(SOURCE MATERIAL begins)

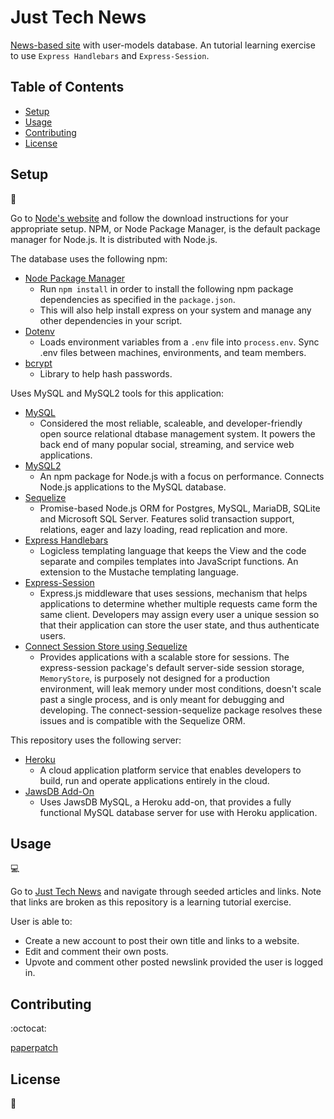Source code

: # Just Tech News

[News-based site](https://just-tech-news-proj.herokuapp.com/) with user-models database. An tutorial learning exercise to use `Express Handlebars` and `Express-Session`.

## Table of Contents

* [Setup](#setup)
* [Usage](#usage)
* [Contributing](#contributing)
* [License](#license)

## Setup
:floppy_disk:

Go to [Node's website](https://nodejs.org/en/) and follow the download instructions for your appropriate setup. NPM, or Node Package Manager, is the default package manager for Node.js. It is distributed with Node.js.

The database uses the following npm:
- [Node Package Manager](https://nodejs.org/en/)
  - Run `npm install` in order to install the following npm package dependencies as specified in the `package.json`.
  - This will also help install express on your system and manage any other dependencies in your script.
- [Dotenv](https://www.npmjs.com/package/dotenv)
  - Loads environment variables from a `.env` file into `process.env`. Sync .env files between machines, environments, and team members.
- [bcrypt](https://www.npmjs.com/package/bcrypt)
  - Library to help hash passwords.

Uses MySQL and MySQL2 tools for this application:

- [MySQL](https://www.mysql.com/)
  - Considered the most reliable, scaleable, and developer-friendly open source relational dtabase management system. It powers the back end of many popular social, streaming, and service web applications.
- [MySQL2](https://www.npmjs.com/package/mysql2)
  - An npm package for Node.js with a focus on performance. Connects Node.js applications to the MySQL database.
- [Sequelize](https://sequelize.org/)
  - Promise-based Node.js ORM for Postgres, MySQL, MariaDB, SQLite and Microsoft SQL Server. Features solid transaction support, relations, eager and lazy loading, read replication and more.
- [Express Handlebars](https://www.npmjs.com/package/express-handlebars)
  - Logicless templating language that keeps the View and the code separate and compiles templates into JavaScript functions. An extension to the Mustache templating language.
- [Express-Session](https://www.npmjs.com/package/express-session)
  - Express.js middleware that uses sessions, mechanism that helps applications to determine whether multiple requests came form the same client. Developers may assign every user a unique session so that their application can store the user state, and thus authenticate users.
- [Connect Session Store using Sequelize](https://www.npmjs.com/package/connect-session-sequelize)
  - Provides applications with a scalable store for sessions. The express-session package's default server-side session storage, `MemoryStore`, is purposely not designed for a production environment, will leak memory under most conditions, doesn't scale past a single process, and is only meant for debugging and developing. The connect-session-sequelize package resolves these issues and is compatible with the Sequelize ORM.

This repository uses the following server:

- [Heroku](https://heroku.com/)
  - A cloud application platform service that enables developers to build, run and operate applications entirely in the cloud.
- [JawsDB Add-On](https://elements.heroku.com/addons/jawsdb)
  - Uses JawsDB MySQL, a Heroku add-on, that provides a fully functional MySQL database server for use with Heroku application.

## Usage

:computer:

Go to [Just Tech News](https://just-tech-news-proj.herokuapp.com/) and navigate through seeded articles and links. Note that links are broken as this repository is a learning tutorial exercise.

User is able to:
- Create a new account to post their own title and links to a website.
- Edit and comment their own posts.
- Upvote and comment other posted newslink provided the user is logged in.

## Contributing

:octocat:

[paperpatch](https://github.com/paperpatch)

## License

:receipt:
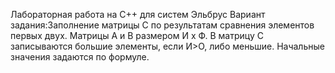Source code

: Лабораторная работа на С++ для систем Эльбрус
Вариант задания:Заполнение матрицы С по результатам сравнения элементов первых двух.
Матрицы А и В размером И х Ф. 
В матрицу С записываются большие элементы, если И>O, либо меньшие. Начальные значения задаются по формуле.
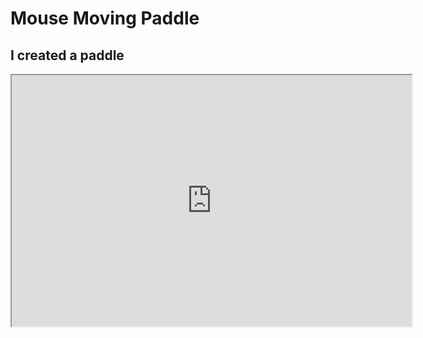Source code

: # Mouse Moving Paddle
## I created a paddle

<iframe width=640 height=402 src="https://editor.p5js.org/annabelle131/full/8yDYAT0CD"></iframe>
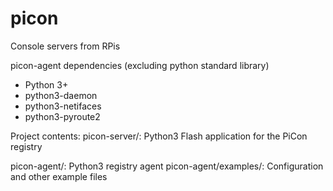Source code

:# picon
Console servers from RPis




picon-agent dependencies (excluding python standard library)
- Python 3+
- python3-daemon
- python3-netifaces
- python3-pyroute2


Project contents:
picon-server/: Python3 Flash application for the PiCon registry

picon-agent/: Python3 registry agent
picon-agent/examples/: Configuration and other example files


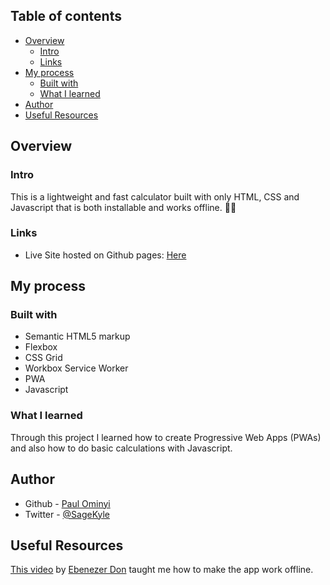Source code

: 
## Table of contents

- [Overview](#overview)
  - [Intro](#intro)
  - [Links](#links)
- [My process](#my-process)
  - [Built with](#built-with)
  - [What I learned](#what-i-learned)
- [Author](#author)
- [Useful Resources](#useful-resources)


## Overview

### Intro

This is a lightweight and fast calculator built with only HTML, CSS and Javascript that is both installable and works offline. 🚀📲


### Links

- Live Site hosted on Github pages: [Here](https://sagekyle.github.io/Calculator/)

## My process

### Built with

- Semantic HTML5 markup
- Flexbox
- CSS Grid
- Workbox Service Worker
- PWA
- Javascript

### What I learned

Through this project I learned how to create Progressive Web Apps (PWAs) and also how to do basic calculations with Javascript.

## Author

- Github - [Paul Ominyi](https://github.com/SageKyle)
- Twitter - [@SageKyle](https://www.twitter.com/Ominyi_Sage)

## Useful Resources

[This video](https://youtu.be/h1EhsJNVpxY) by [Ebenezer Don](https://github.com/ebenezerdon) taught me how to make the app work offline.
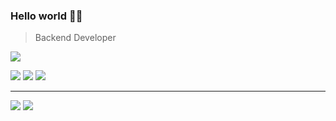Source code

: ### Hello world 👋🏻 
> Backend Developer
  
<div>  
  <a href="https://hits.seeyoufarm.com"><img src="https://hits.seeyoufarm.com/api/count/incr/badge.svg?url=https%3A%2F%2Fgithub.com%2Fdiscphy&count_bg=%2379C83D&title_bg=%23555555&icon=&icon_color=%23E7E7E7&title=hits&edge_flat=false"/></a>  
  
  
  <a href="https://discphy.notion.site/discphy-12f8d759fd374395b0ec4649879492d9"><img src="https://img.shields.io/badge/Notion-FFFFFF?style=flat-square&logo=notion&logoColor=black"></a>
  <a href="https://velog.io/@discphy"><img src="https://img.shields.io/badge/Velog-20C997?style=flat-square&logo=velog&logoColor=white"/></a>
  <a href="https://www.instagram.com/hanyoung.10"><img src="https://img.shields.io/badge/Instagram-E4405F?style=flat-square&logo=instagram&logoColor=white"/></a>
</div>

---
<img src="https://github-readme-stats.vercel.app/api?username=discphy&count_private=true&show_icons=true&theme=yeblu&?">
<img src="https://github-readme-stats.vercel.app/api/top-langs/?username=discphy&layout=compact&theme=yeblu">
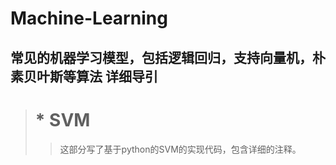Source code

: Machine-Learning
================
常见的机器学习模型，包括逻辑回归，支持向量机，朴素贝叶斯等算法
详细导引
--------
> # * SVM
>> 这部分写了基于python的SVM的实现代码，包含详细的注释。

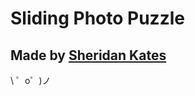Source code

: Sliding Photo Puzzle
=================


Made by [Sheridan Kates](https://glitch.com/@sheridanvk)
-------------------

\ ゜o゜)ノ
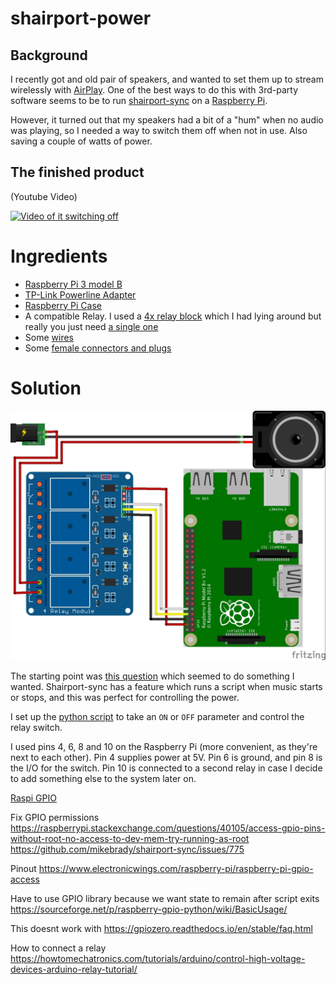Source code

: # shairport-power

## Background
I recently got and old pair of speakers, and wanted to set them up to stream wirelessly with [AirPlay](https://www.apple.com/airplay/). One of the best ways to do this with 3rd-party software seems to be to run [shairport-sync](https://github.com/mikebrady/shairport-sync) on a [Raspberry Pi](https://www.raspberrypi.org/).

However, it turned out that my speakers had a bit of a "hum" when no audio was playing, so I needed a way to switch them off when not in use. Also saving a couple of watts of power.

## The finished product
(Youtube Video)

[![Video of it switching off](http://img.youtube.com/vi/Is1vkanx2_s/0.jpg)](http://www.youtube.com/watch?v=Is1vkanx2_s)

# Ingredients
* [Raspberry Pi 3 model B](https://www.amazon.de/gp/product/B01CD5VC92/ref=ppx_yo_dt_b_asin_title_o02_s00?ie=UTF8&psc=1)
* [TP-Link Powerline Adapter](https://www.amazon.de/gp/product/B00ADW9R22/ref=ppx_yo_dt_b_asin_title_o00_s00?ie=UTF8&psc=1)
* [Raspberry Pi Case](https://www.amazon.de/gp/product/B06X99BM44/ref=ppx_yo_dt_b_asin_title_o01_s00?ie=UTF8&psc=1)
* A compatible Relay. I used a [4x relay block](https://www.amazon.de/Elegoo-Relaismodul-Optokoppler-Arduino-Raspberry/dp/B01M8G4Y7Z/ref=sr_1_3?__mk_de_DE=%C3%85M%C3%85%C5%BD%C3%95%C3%91&keywords=arduino+relais+sainsmart&qid=1573939970&sr=8-3) which I had lying around but really you just need [a single one](https://www.amazon.de/AZDelivery-1-Relais-KY-019-High-Level-Trigger-Arduino/dp/B07CNR7K9B/ref=sr_1_7?__mk_de_DE=%C3%85M%C3%85%C5%BD%C3%95%C3%91&keywords=arduino+relay&qid=1573939996&sr=8-7)
* Some [wires](https://www.amazon.de/gp/product/B0144HG2RE/ref=ppx_yo_dt_b_asin_title_o01_s00?ie=UTF8&psc=1)
* Some [female connectors and plugs](https://www.amazon.de/gp/product/B01MRSUEHD/ref=ppx_yo_dt_b_asin_title_o01_s00?ie=UTF8&psc=1)

# Solution

![Circuit diagram](./images/speaker_power_bb.jpg)

The starting point was [this question](https://github.com/mikebrady/shairport-sync/issues/931) which seemed to do something I wanted. Shairport-sync has a feature which runs a script when music starts or stops, and this was perfect for controlling the power.

I set up the [python script](./scripts/gpioControl.py) to take an `ON` or `OFF` parameter and control the relay switch.

I used pins 4, 6, 8 and 10 on the Raspberry Pi (more convenient, as they're next to each other). Pin 4 supplies power at 5V. Pin 6 is ground, and pin 8 is the I/O for the switch. Pin 10 is connected to a second relay in case I decide to add something else to the system later on.

[Raspi GPIO](./images/raspi_pins.jpeg)


Fix GPIO permissions
https://raspberrypi.stackexchange.com/questions/40105/access-gpio-pins-without-root-no-access-to-dev-mem-try-running-as-root
https://github.com/mikebrady/shairport-sync/issues/775

Pinout
https://www.electronicwings.com/raspberry-pi/raspberry-pi-gpio-access

Have to use GPIO library because we want state to remain after script exits
https://sourceforge.net/p/raspberry-gpio-python/wiki/BasicUsage/

This doesnt work with https://gpiozero.readthedocs.io/en/stable/faq.html

How to connect a relay
https://howtomechatronics.com/tutorials/arduino/control-high-voltage-devices-arduino-relay-tutorial/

(SOURCE MATERIAL ends)

- [ASSIGNMENT]: How many lines of the material above contain the string "following"? Answer with the number only.

- [ANSWER FOR THIS EXERCISE]: 3